Output every entry below exactly as it is written.

⁂

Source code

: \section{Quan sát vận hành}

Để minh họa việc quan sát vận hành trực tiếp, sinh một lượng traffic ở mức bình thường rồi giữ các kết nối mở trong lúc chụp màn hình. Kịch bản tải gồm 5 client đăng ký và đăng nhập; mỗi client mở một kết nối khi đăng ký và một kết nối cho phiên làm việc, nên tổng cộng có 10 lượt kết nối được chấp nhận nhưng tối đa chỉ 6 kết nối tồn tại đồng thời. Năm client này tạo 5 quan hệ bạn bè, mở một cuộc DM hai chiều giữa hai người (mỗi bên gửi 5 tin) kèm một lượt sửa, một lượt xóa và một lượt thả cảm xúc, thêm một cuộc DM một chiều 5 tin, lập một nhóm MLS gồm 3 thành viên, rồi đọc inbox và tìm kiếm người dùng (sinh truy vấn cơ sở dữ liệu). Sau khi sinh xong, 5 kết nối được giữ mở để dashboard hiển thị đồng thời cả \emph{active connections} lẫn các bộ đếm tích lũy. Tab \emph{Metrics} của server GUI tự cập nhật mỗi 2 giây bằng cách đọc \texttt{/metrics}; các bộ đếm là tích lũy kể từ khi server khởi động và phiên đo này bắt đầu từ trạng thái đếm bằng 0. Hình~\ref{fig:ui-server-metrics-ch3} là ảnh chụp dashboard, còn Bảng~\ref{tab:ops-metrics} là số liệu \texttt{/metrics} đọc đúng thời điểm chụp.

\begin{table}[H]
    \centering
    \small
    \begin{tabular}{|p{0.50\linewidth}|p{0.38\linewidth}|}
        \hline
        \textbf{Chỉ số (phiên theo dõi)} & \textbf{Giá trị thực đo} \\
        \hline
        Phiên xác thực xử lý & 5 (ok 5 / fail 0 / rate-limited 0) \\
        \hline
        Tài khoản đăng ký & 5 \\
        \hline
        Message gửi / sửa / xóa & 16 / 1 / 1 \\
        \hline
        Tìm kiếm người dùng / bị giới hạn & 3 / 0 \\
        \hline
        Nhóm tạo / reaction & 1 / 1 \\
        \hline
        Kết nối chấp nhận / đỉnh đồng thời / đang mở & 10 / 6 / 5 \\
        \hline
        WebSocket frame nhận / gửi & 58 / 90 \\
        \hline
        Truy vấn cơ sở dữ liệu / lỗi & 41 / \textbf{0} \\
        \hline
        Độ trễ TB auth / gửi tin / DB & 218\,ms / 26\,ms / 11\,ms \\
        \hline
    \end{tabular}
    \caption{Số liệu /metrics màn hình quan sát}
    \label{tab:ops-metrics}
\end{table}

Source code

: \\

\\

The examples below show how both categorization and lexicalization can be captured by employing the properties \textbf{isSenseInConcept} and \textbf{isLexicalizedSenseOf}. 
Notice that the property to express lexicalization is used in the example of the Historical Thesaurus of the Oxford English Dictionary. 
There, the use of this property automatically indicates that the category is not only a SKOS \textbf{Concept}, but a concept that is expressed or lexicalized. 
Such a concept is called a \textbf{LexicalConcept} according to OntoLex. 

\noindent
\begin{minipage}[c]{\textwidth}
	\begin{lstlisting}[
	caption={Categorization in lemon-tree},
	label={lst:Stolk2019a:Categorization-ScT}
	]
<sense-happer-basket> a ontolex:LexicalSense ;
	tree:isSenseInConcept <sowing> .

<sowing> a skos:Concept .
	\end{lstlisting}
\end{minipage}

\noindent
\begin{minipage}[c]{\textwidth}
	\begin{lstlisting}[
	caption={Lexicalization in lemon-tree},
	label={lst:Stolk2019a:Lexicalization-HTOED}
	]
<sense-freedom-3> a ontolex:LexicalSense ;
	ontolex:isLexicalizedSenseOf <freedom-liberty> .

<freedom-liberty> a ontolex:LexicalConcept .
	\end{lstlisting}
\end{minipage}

⁂

Your response:
Source code

: \section{Quan sát vận hành}

Để minh họa việc quan sát vận hành trực tiếp, sinh một lượng traffic ở mức bình thường rồi giữ các kết nối mở trong lúc chụp màn hình. Kịch bản tải gồm 5 client đăng ký và đăng nhập; mỗi client mở một kết nối khi đăng ký và một kết nối cho phiên làm việc, nên tổng cộng có 10 lượt kết nối được chấp nhận nhưng tối đa chỉ 6 kết nối tồn tại đồng thời. Năm client này tạo 5 quan hệ bạn bè, mở một cuộc DM hai chiều giữa hai người (mỗi bên gửi 5 tin) kèm một lượt sửa, một lượt xóa và một lượt thả cảm xúc, thêm một cuộc DM một chiều 5 tin, lập một nhóm MLS gồm 3 thành viên, rồi đọc inbox và tìm kiếm người dùng (sinh truy vấn cơ sở dữ liệu). Sau khi sinh xong, 5 kết nối được giữ mở để dashboard hiển thị đồng thời cả \emph{active connections} lẫn các bộ đếm tích lũy. Tab \emph{Metrics} của server GUI tự cập nhật mỗi 2 giây bằng cách đọc \texttt{/metrics}; các bộ đếm là tích lũy kể từ khi server khởi động và phiên đo này bắt đầu từ trạng thái đếm bằng 0. Hình~\ref{fig:ui-server-metrics-ch3} là ảnh chụp dashboard, còn Bảng~\ref{tab:ops-metrics} là số liệu \texttt{/metrics} đọc đúng thời điểm chụp.

\begin{table}[H]
    \centering
    \small
    \begin{tabular}{|p{0.50\linewidth}|p{0.38\linewidth}|}
        \hline
        \textbf{Chỉ số (phiên theo dõi)} & \textbf{Giá trị thực đo} \\
        \hline
        Phiên xác thực xử lý & 5 (ok 5 / fail 0 / rate-limited 0) \\
        \hline
        Tài khoản đăng ký & 5 \\
        \hline
        Message gửi / sửa / xóa & 16 / 1 / 1 \\
        \hline
        Tìm kiếm người dùng / bị giới hạn & 3 / 0 \\
        \hline
        Nhóm tạo / reaction & 1 / 1 \\
        \hline
        Kết nối chấp nhận / đỉnh đồng thời / đang mở & 10 / 6 / 5 \\
        \hline
        WebSocket frame nhận / gửi & 58 / 90 \\
        \hline
        Truy vấn cơ sở dữ liệu / lỗi & 41 / \textbf{0} \\
        \hline
        Độ trễ TB auth / gửi tin / DB & 218\,ms / 26\,ms / 11\,ms \\
        \hline
    \end{tabular}
    \caption{Số liệu /metrics màn hình quan sát}
    \label{tab:ops-metrics}
\end{table}

Source code

: \\

\\

The examples below show how both categorization and lexicalization can be captured by employing the properties \textbf{isSenseInConcept} and \textbf{isLexicalizedSenseOf}. 
Notice that the property to express lexicalization is used in the example of the Historical Thesaurus of the Oxford English Dictionary. 
There, the use of this property automatically indicates that the category is not only a SKOS \textbf{Concept}, but a concept that is expressed or lexicalized. 
Such a concept is called a \textbf{LexicalConcept} according to OntoLex. 

\noindent
\begin{minipage}[c]{\textwidth}
	\begin{lstlisting}[
	caption={Categorization in lemon-tree},
	label={lst:Stolk2019a:Categorization-ScT}
	]
<sense-happer-basket> a ontolex:LexicalSense ;
	tree:isSenseInConcept <sowing> .

<sowing> a skos:Concept .
	\end{lstlisting}
\end{minipage}

\noindent
\begin{minipage}[c]{\textwidth}
	\begin{lstlisting}[
	caption={Lexicalization in lemon-tree},
	label={lst:Stolk2019a:Lexicalization-HTOED}
	]
<sense-freedom-3> a ontolex:LexicalSense ;
	ontolex:isLexicalizedSenseOf <freedom-liberty> .

<freedom-liberty> a ontolex:LexicalConcept .
	\end{lstlisting}
\end{minipage}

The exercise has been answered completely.